[Start of section]

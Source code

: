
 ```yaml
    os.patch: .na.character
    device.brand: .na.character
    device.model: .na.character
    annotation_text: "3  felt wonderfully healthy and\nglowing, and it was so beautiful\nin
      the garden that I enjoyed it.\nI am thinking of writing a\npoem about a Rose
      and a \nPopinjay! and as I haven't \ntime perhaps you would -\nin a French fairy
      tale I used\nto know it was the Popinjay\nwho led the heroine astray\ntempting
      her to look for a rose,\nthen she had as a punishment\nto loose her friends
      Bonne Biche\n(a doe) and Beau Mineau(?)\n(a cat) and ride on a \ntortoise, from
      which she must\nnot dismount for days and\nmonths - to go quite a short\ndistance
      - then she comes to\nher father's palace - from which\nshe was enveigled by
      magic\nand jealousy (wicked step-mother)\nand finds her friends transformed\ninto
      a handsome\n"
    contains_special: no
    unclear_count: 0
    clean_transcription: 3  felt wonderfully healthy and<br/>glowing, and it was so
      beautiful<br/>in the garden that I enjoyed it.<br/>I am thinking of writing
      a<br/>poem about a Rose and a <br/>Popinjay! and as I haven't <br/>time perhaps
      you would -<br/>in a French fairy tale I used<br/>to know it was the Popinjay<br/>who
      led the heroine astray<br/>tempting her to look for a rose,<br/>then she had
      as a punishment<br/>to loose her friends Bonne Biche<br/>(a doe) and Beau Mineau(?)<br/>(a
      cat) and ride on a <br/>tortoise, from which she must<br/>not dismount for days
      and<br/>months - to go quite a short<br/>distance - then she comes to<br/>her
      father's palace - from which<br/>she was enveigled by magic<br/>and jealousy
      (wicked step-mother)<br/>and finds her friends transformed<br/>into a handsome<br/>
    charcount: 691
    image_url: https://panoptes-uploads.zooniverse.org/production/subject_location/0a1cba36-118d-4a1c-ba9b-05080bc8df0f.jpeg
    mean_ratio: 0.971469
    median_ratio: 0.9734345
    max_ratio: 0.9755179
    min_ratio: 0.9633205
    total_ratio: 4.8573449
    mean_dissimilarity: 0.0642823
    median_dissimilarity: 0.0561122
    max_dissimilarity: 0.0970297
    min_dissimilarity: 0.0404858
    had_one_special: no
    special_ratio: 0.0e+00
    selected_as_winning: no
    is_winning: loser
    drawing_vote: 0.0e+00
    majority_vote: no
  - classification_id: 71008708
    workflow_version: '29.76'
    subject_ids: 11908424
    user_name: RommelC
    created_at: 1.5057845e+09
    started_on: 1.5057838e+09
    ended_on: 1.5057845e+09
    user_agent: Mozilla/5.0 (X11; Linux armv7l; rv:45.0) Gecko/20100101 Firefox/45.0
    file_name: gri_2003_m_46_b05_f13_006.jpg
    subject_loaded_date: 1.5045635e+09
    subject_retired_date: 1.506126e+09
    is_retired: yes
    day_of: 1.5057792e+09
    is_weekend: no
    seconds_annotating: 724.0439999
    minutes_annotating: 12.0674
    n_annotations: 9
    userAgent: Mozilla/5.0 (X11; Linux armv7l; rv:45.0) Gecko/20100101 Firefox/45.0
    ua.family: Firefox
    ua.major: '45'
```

[End of section]
[Start of section]

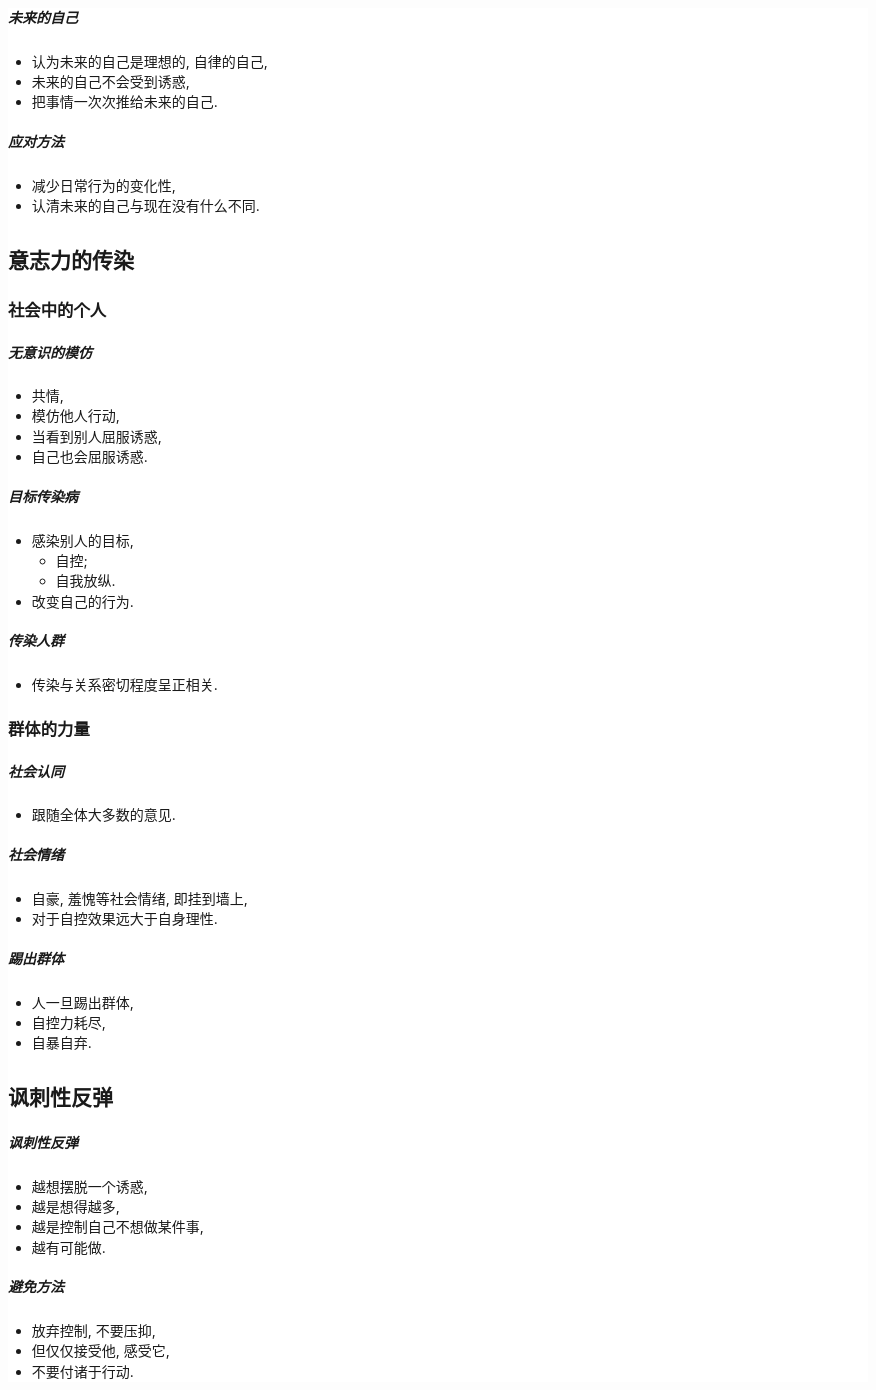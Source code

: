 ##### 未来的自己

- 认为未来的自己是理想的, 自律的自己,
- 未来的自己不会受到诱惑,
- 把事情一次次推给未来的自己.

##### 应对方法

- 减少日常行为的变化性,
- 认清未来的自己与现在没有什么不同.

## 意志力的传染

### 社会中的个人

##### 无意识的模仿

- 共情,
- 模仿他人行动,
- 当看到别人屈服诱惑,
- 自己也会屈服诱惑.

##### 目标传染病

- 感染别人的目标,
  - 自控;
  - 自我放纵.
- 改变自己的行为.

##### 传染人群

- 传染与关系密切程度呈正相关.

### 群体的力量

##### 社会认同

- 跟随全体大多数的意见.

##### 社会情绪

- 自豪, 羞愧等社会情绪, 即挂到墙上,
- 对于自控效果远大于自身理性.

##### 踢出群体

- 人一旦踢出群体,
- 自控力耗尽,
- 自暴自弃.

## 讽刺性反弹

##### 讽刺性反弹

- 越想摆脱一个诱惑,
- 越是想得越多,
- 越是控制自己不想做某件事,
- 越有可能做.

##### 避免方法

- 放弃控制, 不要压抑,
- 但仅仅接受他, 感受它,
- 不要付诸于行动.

[End of section]

→ ACTIVITY
Every line holding the word "handsome" should be copied out of the records above.

→ SOLUTION TO THE EXERCISE
      a handsome\n"
      (wicked step-mother)<br/>and finds her friends transformed<br/>into a handsome<br/>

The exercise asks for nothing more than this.